- _PROBLEM REQUIREMENTS_
Please take the records that follow and repeat exactly the lines starting with the line with "horror movies! 🎃" and going on through the line with "A MySpace-inspired web".

(Saved entries)
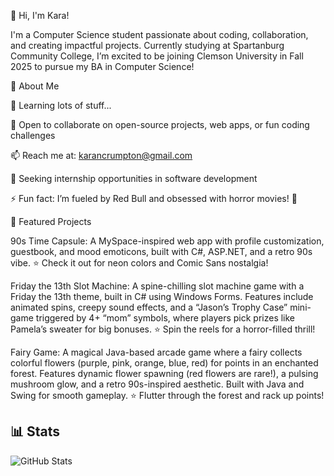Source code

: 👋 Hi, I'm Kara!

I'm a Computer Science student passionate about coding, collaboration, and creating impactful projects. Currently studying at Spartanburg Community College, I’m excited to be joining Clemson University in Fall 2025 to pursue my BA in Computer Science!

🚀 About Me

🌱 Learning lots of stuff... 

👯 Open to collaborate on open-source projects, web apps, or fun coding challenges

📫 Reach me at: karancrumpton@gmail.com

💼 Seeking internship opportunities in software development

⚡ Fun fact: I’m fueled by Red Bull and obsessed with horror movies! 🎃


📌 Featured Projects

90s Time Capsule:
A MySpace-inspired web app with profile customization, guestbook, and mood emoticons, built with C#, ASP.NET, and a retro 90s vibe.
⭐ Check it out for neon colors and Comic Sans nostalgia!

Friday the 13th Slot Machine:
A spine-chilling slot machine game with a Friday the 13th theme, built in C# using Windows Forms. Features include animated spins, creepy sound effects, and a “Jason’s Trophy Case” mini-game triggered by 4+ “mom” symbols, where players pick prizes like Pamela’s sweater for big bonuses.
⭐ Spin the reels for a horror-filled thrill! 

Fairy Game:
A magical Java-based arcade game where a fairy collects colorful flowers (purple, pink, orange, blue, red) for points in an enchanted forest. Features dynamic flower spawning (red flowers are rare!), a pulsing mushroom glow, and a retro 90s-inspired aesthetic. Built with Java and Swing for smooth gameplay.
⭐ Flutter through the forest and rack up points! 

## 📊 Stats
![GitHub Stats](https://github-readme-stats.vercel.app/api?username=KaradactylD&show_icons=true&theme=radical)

- _RESULT BELOW_
⚡ Fun fact: I’m fueled by Red Bull and obsessed with horror movies! 🎃


📌 Featured Projects

90s Time Capsule:
A MySpace-inspired web app with profile customization, guestbook, and mood emoticons, built with C#, ASP.NET, and a retro 90s vibe.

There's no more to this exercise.